PAGE 3
A Repentant Sinner
by
A week passed, and then, one Friday morning, a new light burst on me. Miss Liston came into the garden at eleven o’clock and sat down by me on the lawn. Chillington and Pamela had gone riding with the squire, Dora was visiting the poor. We were alone. The appearance of Miss Liston at this hour (usually sacred to the use of the pen), no less than her puzzled look, told me that an obstruction had occurred in the novel. Presently she let me know what it was.
“I’m thinking of altering the scheme of my story, Mr. Wynne,” said she. “Have you ever noticed how sometimes a man thinks he’s in love when he isn’t really?”
“Such a case sometimes occurs,” I acknowledged.
“Yes, and he doesn’t find out his mistake—-“
“Till they’re married?”
“Sometimes, yes,” she said, rather as though she were making an unwilling admission. “But sometimes he sees it before–when he meets somebody else.”

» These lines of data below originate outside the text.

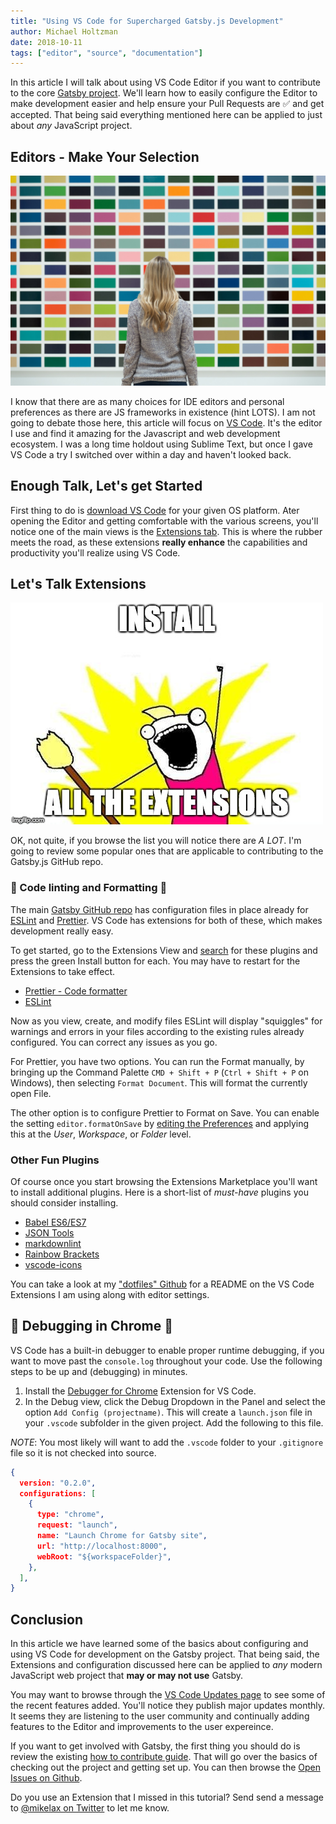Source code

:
 ```yaml
---
title: "Using VS Code for Supercharged Gatsby.js Development"
author: Michael Holtzman
date: 2018-10-11
tags: ["editor", "source", "documentation"]
---
```


In this article I will talk about using VS Code Editor if you want to contribute to the core [Gatsby project](https://github.com/gatsbyjs/gatsby). We'll learn how to easily configure the Editor to make development easier and help ensure your Pull Requests are ✅ and get accepted. That being said everything mentioned here can be applied to just about _any_ JavaScript project.

## Editors - Make Your Selection

![Lots of Available Options](./images/color-wall.jpeg)

I know that there are as many choices for IDE editors and personal preferences as there are JS frameworks in existence (hint LOTS). I am not going to debate those here, this article will focus on [VS Code](https://code.visualstudio.com/). It's the editor I use and find it amazing for the Javascript and web development ecosystem. I was a long time holdout using Sublime Text, but once I gave VS Code a try I switched over within a day and haven't looked back.

## Enough Talk, Let's get Started

First thing to do is [download VS Code](https://code.visualstudio.com/download) for your given OS platform. Ater opening the Editor and getting comfortable with the various screens, you'll notice one of the main views is the [Extensions tab](https://marketplace.visualstudio.com/VSCode). This is where the rubber meets the road, as these extensions **really enhance** the capabilities and productivity you'll realize using VS Code.

## Let's Talk Extensions

![Install all the Extensions](./images/install-meme.jpg)

OK, not quite, if you browse the list you will notice there are _A LOT_. I'm going to review some popular ones that are applicable to contributing to the Gatsby.js GitHub repo.

### 🚨 Code linting and Formatting 🚨

The main [Gatsby GitHub repo](https://github.com/gatsbyjs/gatsby) has configuration files in place already for [ESLint](https://eslint.org/) and [Prettier](https://prettier.io/). VS Code has extensions for both of these, which makes development really easy.

To get started, go to the Extensions View and [search](https://code.visualstudio.com/docs/editor/extension-gallery#_browse-for-extensions) for these plugins and press the green Install button for each. You may have to restart for the Extensions to take effect.

- [Prettier - Code formatter](https://marketplace.visualstudio.com/items?itemName=esbenp.prettier-vscode)
- [ESLint](https://marketplace.visualstudio.com/items?itemName=dbaeumer.vscode-eslint)

Now as you view, create, and modify files ESLint will display "squiggles" for warnings and errors in your files according to the existing rules already configured. You can correct any issues as you go.

For Prettier, you have two options. You can run the Format manually, by bringing up the Command Palette `CMD + Shift + P` (`Ctrl + Shift + P` on Windows), then selecting `Format Document`. This will format the currently open File.

The other option is to configure Prettier to Format on Save. You can enable the setting `editor.formatOnSave` by [editing the Preferences](https://code.visualstudio.com/docs/getstarted/settings) and applying this at the _User_, _Workspace_, or _Folder_ level.

### Other Fun Plugins

Of course once you start browsing the Extensions Marketplace you'll want to install additional plugins. Here is a short-list of _must-have_ plugins you should consider installing.

- [Babel ES6/ES7](https://marketplace.visualstudio.com/items?itemName=dzannotti.vscode-babel-coloring)
- [JSON Tools](https://marketplace.visualstudio.com/items?itemName=eriklynd.json-tools)
- [markdownlint](https://marketplace.visualstudio.com/items?itemName=DavidAnson.vscode-markdownlint)
- [Rainbow Brackets](https://marketplace.visualstudio.com/items?itemName=2gua.rainbow-brackets)
- [vscode-icons](https://marketplace.visualstudio.com/items?itemName=robertohuertasm.vscode-icons)

You can take a look at my ["dotfiles" Github](https://github.com/mikelax/dotfiles/tree/master/vscode) for a README on the VS Code Extensions I am using along with editor settings.

## 🚀 Debugging in Chrome 🚀

VS Code has a built-in debugger to enable proper runtime debugging, if you want to move past the `console.log` throughout your code. Use the following steps to be up and (debugging) in minutes.

1. Install the [Debugger for Chrome](https://marketplace.visualstudio.com/items?itemName=msjsdiag.debugger-for-chrome) Extension for VS Code.
1. In the Debug view, click the Debug Dropdown in the Panel and select the option `Add Config (projectname)`. This will create a `launch.json` file in your `.vscode` subfolder in the given project. Add the following to this file.

_NOTE_: You most likely will want to add the `.vscode` folder to your `.gitignore` file so it is not checked into source.

```json5:title=launch.json
{
  version: "0.2.0",
  configurations: [
    {
      type: "chrome",
      request: "launch",
      name: "Launch Chrome for Gatsby site",
      url: "http://localhost:8000",
      webRoot: "${workspaceFolder}",
    },
  ],
}
```

## Conclusion

In this article we have learned some of the basics about configuring and using VS Code for development on the Gatsby project. That being said, the Extensions and configuration discussed here can be applied to _any_ modern JavaScript web project that **may or may not use** Gatsby.

You may want to browse through the [VS Code Updates page](https://code.visualstudio.com/updates/) to see some of the recent features added. You'll notice they publish major updates monthly. It seems they are listening to the user community and continually adding features to the Editor and improvements to the user expereince.

If you want to get involved with Gatsby, the first thing you should do is review the existing [how to contribute guide](/docs/how-to-contribute/). That will go over the basics of checking out the project and getting set up. You can then browse the [Open Issues on Github](https://github.com/gatsbyjs/gatsby/issues).

Do you use an Extension that I missed in this tutorial? Send send a message to [@mikelax on Twitter](https://twitter.com/mikelax) to let me know.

“Very true,” said I, with a grave nod.
“The false can’t stand against the real,” pursued Miss Liston; and then she fell into meditative silence. I stole a glance at her face; she was smiling. Was it in the pleasure of literary creation–an artistic ecstasy? I should have liked to answer yes, but I doubted it very much. Without pretending to Miss Liston’s powers, I have the little subtlety that is needful to show me that more than one kind of smile may be seen on the human face, and that there is one very different from others; and, finally, that that one is not evoked, as a rule, merely by the evolution of the troublesome encumbrance in pretty writing vulgarly called a “plot.”

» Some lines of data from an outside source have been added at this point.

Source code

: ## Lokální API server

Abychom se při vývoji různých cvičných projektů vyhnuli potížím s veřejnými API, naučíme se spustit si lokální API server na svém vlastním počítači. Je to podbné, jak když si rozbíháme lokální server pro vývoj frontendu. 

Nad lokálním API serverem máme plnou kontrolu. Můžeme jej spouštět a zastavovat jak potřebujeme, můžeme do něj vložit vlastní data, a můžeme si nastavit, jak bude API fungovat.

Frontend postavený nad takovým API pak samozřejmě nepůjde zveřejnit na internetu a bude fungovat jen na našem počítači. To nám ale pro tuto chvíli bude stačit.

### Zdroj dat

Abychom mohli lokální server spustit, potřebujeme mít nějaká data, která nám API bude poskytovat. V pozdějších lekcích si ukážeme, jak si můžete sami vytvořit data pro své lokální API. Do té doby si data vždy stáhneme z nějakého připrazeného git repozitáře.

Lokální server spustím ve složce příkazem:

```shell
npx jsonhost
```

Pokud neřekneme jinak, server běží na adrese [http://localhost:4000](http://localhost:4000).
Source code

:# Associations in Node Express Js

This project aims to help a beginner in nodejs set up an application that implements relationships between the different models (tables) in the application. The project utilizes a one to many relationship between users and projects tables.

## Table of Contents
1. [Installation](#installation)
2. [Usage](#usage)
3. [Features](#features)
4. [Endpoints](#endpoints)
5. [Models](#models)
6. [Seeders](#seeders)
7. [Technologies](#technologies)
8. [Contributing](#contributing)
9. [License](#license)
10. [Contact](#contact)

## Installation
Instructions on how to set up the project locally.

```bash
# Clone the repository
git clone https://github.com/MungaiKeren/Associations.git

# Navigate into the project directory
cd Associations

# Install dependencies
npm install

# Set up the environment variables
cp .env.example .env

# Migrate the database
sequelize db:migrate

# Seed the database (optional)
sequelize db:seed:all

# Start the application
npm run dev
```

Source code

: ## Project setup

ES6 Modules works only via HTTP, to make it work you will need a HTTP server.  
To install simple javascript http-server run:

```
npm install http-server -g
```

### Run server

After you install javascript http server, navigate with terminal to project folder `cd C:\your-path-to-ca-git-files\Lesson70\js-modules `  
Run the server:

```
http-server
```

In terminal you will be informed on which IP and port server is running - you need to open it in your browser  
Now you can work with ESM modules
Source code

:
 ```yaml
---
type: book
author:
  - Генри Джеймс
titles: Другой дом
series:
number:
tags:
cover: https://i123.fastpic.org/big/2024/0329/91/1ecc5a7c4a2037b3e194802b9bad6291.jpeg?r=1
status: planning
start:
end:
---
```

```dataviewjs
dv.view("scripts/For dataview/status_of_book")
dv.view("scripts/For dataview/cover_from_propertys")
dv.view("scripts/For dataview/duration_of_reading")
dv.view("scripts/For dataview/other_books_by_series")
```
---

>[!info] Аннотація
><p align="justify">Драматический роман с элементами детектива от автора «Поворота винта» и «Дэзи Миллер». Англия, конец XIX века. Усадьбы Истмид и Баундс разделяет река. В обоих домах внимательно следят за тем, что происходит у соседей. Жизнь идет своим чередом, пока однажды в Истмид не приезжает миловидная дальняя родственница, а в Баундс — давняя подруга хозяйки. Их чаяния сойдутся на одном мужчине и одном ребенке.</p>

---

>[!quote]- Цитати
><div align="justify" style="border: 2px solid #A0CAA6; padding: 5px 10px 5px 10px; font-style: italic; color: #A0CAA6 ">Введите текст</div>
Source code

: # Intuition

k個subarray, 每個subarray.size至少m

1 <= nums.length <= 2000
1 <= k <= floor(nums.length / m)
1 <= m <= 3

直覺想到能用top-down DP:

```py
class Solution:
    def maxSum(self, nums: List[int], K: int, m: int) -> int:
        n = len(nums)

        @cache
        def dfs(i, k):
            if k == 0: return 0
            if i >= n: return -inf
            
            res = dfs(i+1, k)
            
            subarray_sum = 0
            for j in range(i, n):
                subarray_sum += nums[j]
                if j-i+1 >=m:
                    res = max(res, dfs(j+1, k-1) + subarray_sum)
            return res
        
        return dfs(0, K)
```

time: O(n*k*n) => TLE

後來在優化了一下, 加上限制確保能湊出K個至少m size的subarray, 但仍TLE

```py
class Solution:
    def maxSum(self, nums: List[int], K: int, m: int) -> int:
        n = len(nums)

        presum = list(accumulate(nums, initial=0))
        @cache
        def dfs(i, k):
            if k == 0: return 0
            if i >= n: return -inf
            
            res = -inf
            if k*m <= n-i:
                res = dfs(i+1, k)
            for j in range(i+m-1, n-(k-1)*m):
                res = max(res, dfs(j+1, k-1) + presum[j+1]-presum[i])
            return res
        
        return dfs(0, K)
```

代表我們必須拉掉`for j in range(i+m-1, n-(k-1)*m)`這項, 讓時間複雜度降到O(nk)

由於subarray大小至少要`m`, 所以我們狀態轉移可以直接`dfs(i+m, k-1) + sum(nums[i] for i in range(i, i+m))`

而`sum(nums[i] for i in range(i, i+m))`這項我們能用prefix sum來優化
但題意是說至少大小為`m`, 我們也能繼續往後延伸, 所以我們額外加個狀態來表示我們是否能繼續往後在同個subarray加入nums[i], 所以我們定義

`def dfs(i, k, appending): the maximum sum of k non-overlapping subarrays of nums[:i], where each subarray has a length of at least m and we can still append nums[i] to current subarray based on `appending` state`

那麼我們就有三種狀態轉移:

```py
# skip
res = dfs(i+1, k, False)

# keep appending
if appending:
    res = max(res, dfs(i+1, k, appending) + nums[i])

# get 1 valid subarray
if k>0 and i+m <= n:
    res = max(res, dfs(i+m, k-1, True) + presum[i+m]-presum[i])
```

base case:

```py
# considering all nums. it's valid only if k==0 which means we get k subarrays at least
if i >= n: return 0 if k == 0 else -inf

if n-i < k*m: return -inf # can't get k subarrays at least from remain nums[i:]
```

“If,” pursued Miss Liston, “someone comes who can appreciate him and draw out what is best in him—-“
“That’s all very well,” said I, “but what of the first girl?”
“Oh, she’s–she can be made shallow, you know; and I can put in a man for her. People needn’t be much interested in her.”
“Yes, you could manage it that way,” said I, thinking how Pamela–I took the liberty of using her name for the shallow girl–would like such treatment.
“She will really be valuable mainly as a foil,” observed Miss Liston; and she added generously, “I shall make her nice, you know, but shallow–not worthy of him.”
“And what are you going to make the other girl like?” I asked.
Miss Liston started slightly; also she colored very slightly, and she answered, looking away from me across the lawn:
“I haven’t quite made up my mind yet, Mr. Wynne.”
With the suspicion which this conversation aroused fresh in my mind, it was curious to hear Pamela laugh, as she said to me on the afternoon of the same day:
“Aren’t Sir Gilbert and Audrey Liston funny? I tell you what, Mr. Wynne, I believe they’re writing a novel together.”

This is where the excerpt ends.